### RECORDS SHOWN

Content starts

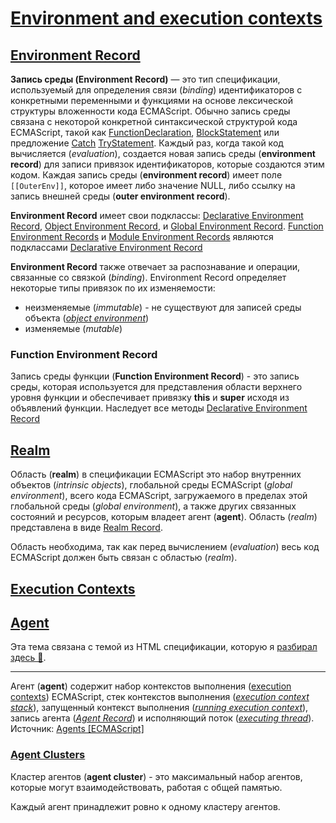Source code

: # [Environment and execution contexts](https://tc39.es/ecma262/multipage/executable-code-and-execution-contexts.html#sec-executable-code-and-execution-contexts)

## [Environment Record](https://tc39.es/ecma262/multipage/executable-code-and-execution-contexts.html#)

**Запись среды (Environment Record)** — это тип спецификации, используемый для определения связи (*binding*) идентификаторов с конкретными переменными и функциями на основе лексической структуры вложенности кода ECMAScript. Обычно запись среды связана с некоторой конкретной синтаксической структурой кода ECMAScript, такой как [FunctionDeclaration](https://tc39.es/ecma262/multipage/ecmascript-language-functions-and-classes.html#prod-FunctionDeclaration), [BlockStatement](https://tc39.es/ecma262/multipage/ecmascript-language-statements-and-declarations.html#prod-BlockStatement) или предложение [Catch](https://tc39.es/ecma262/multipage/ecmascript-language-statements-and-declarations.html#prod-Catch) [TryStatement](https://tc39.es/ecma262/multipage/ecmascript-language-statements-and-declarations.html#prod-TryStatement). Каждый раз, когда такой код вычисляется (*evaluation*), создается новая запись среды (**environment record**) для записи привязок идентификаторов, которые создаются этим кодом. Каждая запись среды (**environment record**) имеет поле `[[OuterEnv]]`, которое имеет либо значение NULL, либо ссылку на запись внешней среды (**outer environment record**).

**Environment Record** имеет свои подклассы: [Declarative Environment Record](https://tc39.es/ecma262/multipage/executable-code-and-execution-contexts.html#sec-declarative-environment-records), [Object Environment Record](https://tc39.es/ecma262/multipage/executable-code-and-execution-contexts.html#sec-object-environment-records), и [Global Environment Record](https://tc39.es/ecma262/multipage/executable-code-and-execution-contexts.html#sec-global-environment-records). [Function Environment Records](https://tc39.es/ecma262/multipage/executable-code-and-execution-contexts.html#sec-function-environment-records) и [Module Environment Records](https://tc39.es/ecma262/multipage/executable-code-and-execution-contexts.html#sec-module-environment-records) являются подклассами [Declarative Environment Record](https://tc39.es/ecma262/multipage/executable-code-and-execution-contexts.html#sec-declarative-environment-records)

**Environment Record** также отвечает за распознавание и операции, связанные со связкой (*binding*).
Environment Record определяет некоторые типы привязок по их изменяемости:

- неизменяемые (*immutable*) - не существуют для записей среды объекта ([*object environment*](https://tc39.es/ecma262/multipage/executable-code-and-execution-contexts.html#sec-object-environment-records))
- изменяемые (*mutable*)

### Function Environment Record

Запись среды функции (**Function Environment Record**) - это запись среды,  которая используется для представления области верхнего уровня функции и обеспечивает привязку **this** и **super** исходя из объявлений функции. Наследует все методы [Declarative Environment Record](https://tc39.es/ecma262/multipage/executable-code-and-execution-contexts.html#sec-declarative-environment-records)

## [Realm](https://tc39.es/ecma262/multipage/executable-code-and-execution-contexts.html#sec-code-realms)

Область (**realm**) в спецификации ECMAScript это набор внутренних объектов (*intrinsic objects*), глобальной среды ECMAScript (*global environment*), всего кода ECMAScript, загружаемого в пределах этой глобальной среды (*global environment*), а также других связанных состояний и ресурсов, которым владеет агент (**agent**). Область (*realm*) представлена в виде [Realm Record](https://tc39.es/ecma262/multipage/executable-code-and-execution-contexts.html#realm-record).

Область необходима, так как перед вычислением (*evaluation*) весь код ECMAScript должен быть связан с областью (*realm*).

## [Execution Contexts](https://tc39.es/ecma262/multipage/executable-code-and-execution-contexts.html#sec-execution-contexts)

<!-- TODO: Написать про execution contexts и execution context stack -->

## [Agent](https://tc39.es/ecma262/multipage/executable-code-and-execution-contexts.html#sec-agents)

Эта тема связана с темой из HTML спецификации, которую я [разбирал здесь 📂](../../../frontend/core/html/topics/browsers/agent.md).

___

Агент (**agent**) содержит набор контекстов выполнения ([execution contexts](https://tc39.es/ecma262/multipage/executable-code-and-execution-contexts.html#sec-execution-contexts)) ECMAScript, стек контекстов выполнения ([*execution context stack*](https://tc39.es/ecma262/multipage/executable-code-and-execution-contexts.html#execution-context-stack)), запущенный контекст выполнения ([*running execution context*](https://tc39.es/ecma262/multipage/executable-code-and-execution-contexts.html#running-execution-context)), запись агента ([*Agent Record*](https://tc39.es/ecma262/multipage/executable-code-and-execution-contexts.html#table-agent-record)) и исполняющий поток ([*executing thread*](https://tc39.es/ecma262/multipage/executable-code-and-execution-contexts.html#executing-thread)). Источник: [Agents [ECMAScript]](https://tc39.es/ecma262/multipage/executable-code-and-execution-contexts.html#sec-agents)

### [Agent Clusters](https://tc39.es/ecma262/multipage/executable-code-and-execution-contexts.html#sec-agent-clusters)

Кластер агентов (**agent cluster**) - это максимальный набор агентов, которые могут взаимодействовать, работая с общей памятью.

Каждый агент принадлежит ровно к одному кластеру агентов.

Content ends

### AIM OF THE TASK
Write out each record exactly as shown, but not its pictures.

### OUTPUT FOR THIS EXERCISE
Source code

: # [Environment and execution contexts](https://tc39.es/ecma262/multipage/executable-code-and-execution-contexts.html#sec-executable-code-and-execution-contexts)

## [Environment Record](https://tc39.es/ecma262/multipage/executable-code-and-execution-contexts.html#)

**Запись среды (Environment Record)** — это тип спецификации, используемый для определения связи (*binding*) идентификаторов с конкретными переменными и функциями на основе лексической структуры вложенности кода ECMAScript. Обычно запись среды связана с некоторой конкретной синтаксической структурой кода ECMAScript, такой как [FunctionDeclaration](https://tc39.es/ecma262/multipage/ecmascript-language-functions-and-classes.html#prod-FunctionDeclaration), [BlockStatement](https://tc39.es/ecma262/multipage/ecmascript-language-statements-and-declarations.html#prod-BlockStatement) или предложение [Catch](https://tc39.es/ecma262/multipage/ecmascript-language-statements-and-declarations.html#prod-Catch) [TryStatement](https://tc39.es/ecma262/multipage/ecmascript-language-statements-and-declarations.html#prod-TryStatement). Каждый раз, когда такой код вычисляется (*evaluation*), создается новая запись среды (**environment record**) для записи привязок идентификаторов, которые создаются этим кодом. Каждая запись среды (**environment record**) имеет поле `[[OuterEnv]]`, которое имеет либо значение NULL, либо ссылку на запись внешней среды (**outer environment record**).

**Environment Record** имеет свои подклассы: [Declarative Environment Record](https://tc39.es/ecma262/multipage/executable-code-and-execution-contexts.html#sec-declarative-environment-records), [Object Environment Record](https://tc39.es/ecma262/multipage/executable-code-and-execution-contexts.html#sec-object-environment-records), и [Global Environment Record](https://tc39.es/ecma262/multipage/executable-code-and-execution-contexts.html#sec-global-environment-records). [Function Environment Records](https://tc39.es/ecma262/multipage/executable-code-and-execution-contexts.html#sec-function-environment-records) и [Module Environment Records](https://tc39.es/ecma262/multipage/executable-code-and-execution-contexts.html#sec-module-environment-records) являются подклассами [Declarative Environment Record](https://tc39.es/ecma262/multipage/executable-code-and-execution-contexts.html#sec-declarative-environment-records)

**Environment Record** также отвечает за распознавание и операции, связанные со связкой (*binding*).
Environment Record определяет некоторые типы привязок по их изменяемости:

- неизменяемые (*immutable*) - не существуют для записей среды объекта ([*object environment*](https://tc39.es/ecma262/multipage/executable-code-and-execution-contexts.html#sec-object-environment-records))
- изменяемые (*mutable*)

### Function Environment Record

Запись среды функции (**Function Environment Record**) - это запись среды,  которая используется для представления области верхнего уровня функции и обеспечивает привязку **this** и **super** исходя из объявлений функции. Наследует все методы [Declarative Environment Record](https://tc39.es/ecma262/multipage/executable-code-and-execution-contexts.html#sec-declarative-environment-records)

## [Realm](https://tc39.es/ecma262/multipage/executable-code-and-execution-contexts.html#sec-code-realms)

Область (**realm**) в спецификации ECMAScript это набор внутренних объектов (*intrinsic objects*), глобальной среды ECMAScript (*global environment*), всего кода ECMAScript, загружаемого в пределах этой глобальной среды (*global environment*), а также других связанных состояний и ресурсов, которым владеет агент (**agent**). Область (*realm*) представлена в виде [Realm Record](https://tc39.es/ecma262/multipage/executable-code-and-execution-contexts.html#realm-record).

Область необходима, так как перед вычислением (*evaluation*) весь код ECMAScript должен быть связан с областью (*realm*).

## [Execution Contexts](https://tc39.es/ecma262/multipage/executable-code-and-execution-contexts.html#sec-execution-contexts)

<!-- TODO: Написать про execution contexts и execution context stack -->

## [Agent](https://tc39.es/ecma262/multipage/executable-code-and-execution-contexts.html#sec-agents)

Эта тема связана с темой из HTML спецификации, которую я [разбирал здесь 📂](../../../frontend/core/html/topics/browsers/agent.md).

___

Агент (**agent**) содержит набор контекстов выполнения ([execution contexts](https://tc39.es/ecma262/multipage/executable-code-and-execution-contexts.html#sec-execution-contexts)) ECMAScript, стек контекстов выполнения ([*execution context stack*](https://tc39.es/ecma262/multipage/executable-code-and-execution-contexts.html#execution-context-stack)), запущенный контекст выполнения ([*running execution context*](https://tc39.es/ecma262/multipage/executable-code-and-execution-contexts.html#running-execution-context)), запись агента ([*Agent Record*](https://tc39.es/ecma262/multipage/executable-code-and-execution-contexts.html#table-agent-record)) и исполняющий поток ([*executing thread*](https://tc39.es/ecma262/multipage/executable-code-and-execution-contexts.html#executing-thread)). Источник: [Agents [ECMAScript]](https://tc39.es/ecma262/multipage/executable-code-and-execution-contexts.html#sec-agents)

### [Agent Clusters](https://tc39.es/ecma262/multipage/executable-code-and-execution-contexts.html#sec-agent-clusters)

Кластер агентов (**agent cluster**) - это максимальный набор агентов, которые могут взаимодействовать, работая с общей памятью.

Каждый агент принадлежит ровно к одному кластеру агентов.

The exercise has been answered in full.